▶ Aim of the task: From the data below, return the exact lines starting at the line containing "- **tasks**: Task" and ending at the line containing "it still works!", both included, and nothing else.

== Data records ==

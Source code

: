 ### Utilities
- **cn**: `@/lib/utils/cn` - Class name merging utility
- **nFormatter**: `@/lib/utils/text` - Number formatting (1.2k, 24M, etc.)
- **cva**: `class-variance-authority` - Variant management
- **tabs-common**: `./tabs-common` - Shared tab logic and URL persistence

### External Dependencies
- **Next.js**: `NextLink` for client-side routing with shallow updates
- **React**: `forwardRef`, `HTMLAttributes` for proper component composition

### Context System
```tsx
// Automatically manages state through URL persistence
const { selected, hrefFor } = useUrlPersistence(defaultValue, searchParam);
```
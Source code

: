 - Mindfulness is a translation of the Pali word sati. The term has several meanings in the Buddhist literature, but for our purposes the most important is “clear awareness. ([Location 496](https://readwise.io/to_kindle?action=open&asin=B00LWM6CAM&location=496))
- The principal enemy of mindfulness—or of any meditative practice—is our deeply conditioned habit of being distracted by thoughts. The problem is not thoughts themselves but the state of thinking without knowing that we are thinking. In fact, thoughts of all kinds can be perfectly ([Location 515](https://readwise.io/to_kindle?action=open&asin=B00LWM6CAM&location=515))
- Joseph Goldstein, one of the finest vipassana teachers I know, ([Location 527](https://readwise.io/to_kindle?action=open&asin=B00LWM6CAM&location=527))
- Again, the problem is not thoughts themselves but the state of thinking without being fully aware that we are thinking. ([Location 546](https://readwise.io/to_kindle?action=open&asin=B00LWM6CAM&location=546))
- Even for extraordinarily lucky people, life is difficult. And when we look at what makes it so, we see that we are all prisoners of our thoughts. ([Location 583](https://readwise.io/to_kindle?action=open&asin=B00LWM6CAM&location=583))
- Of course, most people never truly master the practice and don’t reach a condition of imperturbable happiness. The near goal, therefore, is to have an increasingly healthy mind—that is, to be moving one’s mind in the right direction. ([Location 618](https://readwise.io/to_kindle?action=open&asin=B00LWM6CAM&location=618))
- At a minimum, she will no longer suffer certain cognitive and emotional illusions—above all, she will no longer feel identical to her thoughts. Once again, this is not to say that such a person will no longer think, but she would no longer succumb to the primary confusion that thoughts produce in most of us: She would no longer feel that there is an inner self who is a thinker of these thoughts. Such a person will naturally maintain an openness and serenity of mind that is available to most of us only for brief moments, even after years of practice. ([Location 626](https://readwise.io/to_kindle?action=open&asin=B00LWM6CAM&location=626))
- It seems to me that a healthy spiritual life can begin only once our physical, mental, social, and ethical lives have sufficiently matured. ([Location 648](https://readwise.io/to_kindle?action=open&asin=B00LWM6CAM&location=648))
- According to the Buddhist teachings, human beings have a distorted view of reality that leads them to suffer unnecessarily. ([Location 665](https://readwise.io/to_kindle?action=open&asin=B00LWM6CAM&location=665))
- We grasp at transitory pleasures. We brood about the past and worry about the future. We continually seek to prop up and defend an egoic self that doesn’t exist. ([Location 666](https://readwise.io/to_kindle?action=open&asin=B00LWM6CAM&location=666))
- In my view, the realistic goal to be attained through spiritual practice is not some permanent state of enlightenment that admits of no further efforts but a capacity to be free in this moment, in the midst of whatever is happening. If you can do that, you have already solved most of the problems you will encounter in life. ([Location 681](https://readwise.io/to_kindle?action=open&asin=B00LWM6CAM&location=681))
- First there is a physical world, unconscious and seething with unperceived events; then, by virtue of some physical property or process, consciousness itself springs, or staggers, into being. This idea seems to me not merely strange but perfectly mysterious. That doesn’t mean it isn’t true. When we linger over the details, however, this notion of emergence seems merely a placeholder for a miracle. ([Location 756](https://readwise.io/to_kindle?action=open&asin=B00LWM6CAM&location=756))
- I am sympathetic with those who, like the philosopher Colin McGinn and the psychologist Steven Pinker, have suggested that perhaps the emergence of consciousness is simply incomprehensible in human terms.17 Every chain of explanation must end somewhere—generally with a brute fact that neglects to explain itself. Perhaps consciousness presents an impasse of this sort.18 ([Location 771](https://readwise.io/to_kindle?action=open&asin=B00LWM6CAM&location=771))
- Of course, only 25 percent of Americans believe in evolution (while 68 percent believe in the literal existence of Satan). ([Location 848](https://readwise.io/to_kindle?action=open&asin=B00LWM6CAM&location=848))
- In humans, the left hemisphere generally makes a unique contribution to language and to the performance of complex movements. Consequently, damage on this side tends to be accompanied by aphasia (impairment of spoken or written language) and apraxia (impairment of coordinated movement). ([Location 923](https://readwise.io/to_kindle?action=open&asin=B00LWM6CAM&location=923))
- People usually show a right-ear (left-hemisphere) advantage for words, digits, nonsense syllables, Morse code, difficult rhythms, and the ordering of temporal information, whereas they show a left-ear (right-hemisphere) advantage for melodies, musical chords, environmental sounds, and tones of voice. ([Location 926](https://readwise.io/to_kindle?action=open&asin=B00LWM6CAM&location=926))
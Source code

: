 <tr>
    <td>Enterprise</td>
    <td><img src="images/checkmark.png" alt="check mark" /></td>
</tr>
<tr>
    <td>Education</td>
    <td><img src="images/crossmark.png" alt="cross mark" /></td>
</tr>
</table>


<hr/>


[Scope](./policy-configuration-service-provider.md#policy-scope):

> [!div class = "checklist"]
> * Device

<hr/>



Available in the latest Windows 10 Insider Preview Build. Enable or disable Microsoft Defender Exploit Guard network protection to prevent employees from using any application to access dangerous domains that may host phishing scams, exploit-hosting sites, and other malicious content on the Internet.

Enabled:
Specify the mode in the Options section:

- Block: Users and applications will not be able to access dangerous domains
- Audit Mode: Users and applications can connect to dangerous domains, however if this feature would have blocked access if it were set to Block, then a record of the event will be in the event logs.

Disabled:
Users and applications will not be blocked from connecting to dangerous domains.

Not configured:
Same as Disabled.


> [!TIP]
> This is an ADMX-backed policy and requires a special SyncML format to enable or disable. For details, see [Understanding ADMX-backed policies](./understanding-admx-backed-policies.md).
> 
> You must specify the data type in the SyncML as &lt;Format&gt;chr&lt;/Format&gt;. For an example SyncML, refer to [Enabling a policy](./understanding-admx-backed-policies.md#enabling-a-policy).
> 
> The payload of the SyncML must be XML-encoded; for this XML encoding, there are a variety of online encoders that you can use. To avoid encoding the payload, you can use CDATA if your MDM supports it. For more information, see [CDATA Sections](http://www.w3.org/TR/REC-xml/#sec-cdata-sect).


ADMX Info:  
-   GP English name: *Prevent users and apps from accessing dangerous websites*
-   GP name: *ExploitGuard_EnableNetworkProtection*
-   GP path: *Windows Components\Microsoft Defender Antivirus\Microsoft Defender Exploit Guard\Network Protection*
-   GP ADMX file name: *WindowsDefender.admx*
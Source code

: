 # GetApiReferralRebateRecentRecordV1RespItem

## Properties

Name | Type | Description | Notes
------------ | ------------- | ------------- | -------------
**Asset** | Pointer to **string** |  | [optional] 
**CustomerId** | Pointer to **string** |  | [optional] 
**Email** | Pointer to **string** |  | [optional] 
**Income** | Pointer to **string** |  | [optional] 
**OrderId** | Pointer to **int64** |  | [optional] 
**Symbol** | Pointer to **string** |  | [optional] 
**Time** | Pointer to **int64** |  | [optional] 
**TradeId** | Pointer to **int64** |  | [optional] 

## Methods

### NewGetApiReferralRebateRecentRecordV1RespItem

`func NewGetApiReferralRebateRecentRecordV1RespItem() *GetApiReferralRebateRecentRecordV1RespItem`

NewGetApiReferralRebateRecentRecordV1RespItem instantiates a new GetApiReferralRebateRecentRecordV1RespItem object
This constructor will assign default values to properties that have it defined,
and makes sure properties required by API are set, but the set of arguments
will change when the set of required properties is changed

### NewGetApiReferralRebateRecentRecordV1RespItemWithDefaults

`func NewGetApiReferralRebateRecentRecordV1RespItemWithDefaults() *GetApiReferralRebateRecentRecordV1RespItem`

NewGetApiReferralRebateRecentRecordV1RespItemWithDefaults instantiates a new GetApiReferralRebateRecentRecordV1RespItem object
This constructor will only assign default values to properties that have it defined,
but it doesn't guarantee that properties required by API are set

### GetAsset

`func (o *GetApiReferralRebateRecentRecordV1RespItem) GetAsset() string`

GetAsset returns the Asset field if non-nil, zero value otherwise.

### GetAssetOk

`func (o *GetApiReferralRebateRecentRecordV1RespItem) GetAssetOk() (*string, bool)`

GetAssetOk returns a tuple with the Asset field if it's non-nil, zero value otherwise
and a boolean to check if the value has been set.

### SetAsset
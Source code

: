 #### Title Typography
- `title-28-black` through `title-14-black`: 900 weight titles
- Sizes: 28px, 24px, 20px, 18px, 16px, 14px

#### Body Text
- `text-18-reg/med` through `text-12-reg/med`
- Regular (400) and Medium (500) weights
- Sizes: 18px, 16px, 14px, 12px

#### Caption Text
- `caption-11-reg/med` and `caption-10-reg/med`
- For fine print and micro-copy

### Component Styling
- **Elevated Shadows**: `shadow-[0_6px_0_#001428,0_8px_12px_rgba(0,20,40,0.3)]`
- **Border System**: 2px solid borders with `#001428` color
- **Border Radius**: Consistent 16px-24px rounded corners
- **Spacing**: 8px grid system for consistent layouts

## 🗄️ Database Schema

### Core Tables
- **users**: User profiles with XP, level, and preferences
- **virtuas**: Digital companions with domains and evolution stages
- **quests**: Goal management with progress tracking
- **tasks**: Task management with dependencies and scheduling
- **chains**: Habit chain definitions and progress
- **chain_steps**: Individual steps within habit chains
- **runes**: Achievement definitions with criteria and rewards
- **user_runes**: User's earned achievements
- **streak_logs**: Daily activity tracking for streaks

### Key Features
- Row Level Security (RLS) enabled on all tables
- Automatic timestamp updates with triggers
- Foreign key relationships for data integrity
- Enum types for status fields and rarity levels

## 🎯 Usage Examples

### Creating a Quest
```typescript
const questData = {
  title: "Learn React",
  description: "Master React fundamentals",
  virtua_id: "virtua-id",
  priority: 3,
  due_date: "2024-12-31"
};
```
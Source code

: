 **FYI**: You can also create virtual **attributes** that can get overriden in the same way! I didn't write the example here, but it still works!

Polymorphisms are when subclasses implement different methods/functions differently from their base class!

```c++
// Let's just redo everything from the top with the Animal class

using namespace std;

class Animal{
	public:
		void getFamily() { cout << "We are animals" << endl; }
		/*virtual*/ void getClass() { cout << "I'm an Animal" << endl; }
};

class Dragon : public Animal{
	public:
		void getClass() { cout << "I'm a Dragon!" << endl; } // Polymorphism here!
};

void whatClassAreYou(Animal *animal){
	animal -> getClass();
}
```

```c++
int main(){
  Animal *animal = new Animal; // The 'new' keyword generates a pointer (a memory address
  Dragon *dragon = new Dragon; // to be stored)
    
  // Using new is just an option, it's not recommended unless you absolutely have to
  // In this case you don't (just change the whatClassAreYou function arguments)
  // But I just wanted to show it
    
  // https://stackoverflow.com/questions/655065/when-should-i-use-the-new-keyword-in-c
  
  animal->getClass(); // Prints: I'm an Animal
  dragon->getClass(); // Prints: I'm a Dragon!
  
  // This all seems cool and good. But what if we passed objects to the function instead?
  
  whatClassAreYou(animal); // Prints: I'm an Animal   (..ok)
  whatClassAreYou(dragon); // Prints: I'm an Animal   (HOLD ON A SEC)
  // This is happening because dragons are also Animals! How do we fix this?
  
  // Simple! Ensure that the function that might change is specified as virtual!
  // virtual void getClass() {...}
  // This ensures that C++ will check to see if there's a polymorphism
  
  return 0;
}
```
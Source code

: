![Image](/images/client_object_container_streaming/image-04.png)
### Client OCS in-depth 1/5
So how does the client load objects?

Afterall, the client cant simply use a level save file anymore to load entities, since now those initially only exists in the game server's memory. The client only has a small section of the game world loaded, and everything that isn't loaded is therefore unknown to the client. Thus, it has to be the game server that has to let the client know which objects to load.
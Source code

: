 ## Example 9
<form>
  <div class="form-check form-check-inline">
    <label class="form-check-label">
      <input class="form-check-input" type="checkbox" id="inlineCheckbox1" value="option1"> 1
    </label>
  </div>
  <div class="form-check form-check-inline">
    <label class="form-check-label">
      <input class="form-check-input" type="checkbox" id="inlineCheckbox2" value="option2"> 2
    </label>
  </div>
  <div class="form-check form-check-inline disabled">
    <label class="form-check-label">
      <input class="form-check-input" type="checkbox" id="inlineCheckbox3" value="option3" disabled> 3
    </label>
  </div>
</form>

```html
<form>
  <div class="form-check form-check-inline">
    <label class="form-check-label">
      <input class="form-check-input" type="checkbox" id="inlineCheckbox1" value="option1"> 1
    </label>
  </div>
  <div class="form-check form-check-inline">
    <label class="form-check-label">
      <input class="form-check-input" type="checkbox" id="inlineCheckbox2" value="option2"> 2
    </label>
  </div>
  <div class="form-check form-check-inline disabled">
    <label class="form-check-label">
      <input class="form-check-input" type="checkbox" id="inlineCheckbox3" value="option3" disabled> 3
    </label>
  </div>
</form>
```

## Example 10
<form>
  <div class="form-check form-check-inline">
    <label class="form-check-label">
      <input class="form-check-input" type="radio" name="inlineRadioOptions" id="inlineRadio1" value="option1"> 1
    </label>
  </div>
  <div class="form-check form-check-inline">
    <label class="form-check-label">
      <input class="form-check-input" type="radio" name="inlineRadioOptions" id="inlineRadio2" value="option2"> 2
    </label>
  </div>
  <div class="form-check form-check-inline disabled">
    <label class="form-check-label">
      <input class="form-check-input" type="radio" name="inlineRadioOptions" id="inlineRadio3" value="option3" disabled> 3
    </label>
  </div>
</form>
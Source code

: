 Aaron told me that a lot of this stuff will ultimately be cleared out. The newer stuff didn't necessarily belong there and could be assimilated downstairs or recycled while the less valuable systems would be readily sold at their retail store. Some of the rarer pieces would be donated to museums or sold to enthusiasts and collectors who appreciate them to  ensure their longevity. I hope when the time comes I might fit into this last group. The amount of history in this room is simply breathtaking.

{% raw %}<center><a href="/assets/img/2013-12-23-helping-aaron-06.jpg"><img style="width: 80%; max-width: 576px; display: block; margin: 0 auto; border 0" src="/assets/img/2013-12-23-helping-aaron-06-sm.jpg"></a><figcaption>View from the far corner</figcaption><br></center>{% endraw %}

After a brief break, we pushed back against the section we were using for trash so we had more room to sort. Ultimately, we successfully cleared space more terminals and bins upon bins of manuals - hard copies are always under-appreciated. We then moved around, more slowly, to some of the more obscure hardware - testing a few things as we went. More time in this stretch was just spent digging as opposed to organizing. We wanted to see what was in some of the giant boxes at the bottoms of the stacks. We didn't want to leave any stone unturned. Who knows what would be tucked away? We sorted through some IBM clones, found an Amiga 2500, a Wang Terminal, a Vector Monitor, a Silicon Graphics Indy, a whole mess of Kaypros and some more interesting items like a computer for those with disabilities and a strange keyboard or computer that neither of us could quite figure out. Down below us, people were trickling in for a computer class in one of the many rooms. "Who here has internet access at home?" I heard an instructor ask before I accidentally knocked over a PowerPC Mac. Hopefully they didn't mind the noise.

===

▶ Task solution:
- **tasks**: Task management with dependencies and scheduling
- **chains**: Habit chain definitions and progress
- **chain_steps**: Individual steps within habit chains
- **runes**: Achievement definitions with criteria and rewards
- **user_runes**: User's earned achievements
- **streak_logs**: Daily activity tracking for streaks

### Key Features
- Row Level Security (RLS) enabled on all tables
- Automatic timestamp updates with triggers
- Foreign key relationships for data integrity
- Enum types for status fields and rarity levels

## 🎯 Usage Examples

### Creating a Quest
```typescript
const questData = {
  title: "Learn React",
  description: "Master React fundamentals",
  virtua_id: "virtua-id",
  priority: 3,
  due_date: "2024-12-31"
};
```
Source code

: **FYI**: You can also create virtual **attributes** that can get overriden in the same way! I didn't write the example here, but it still works!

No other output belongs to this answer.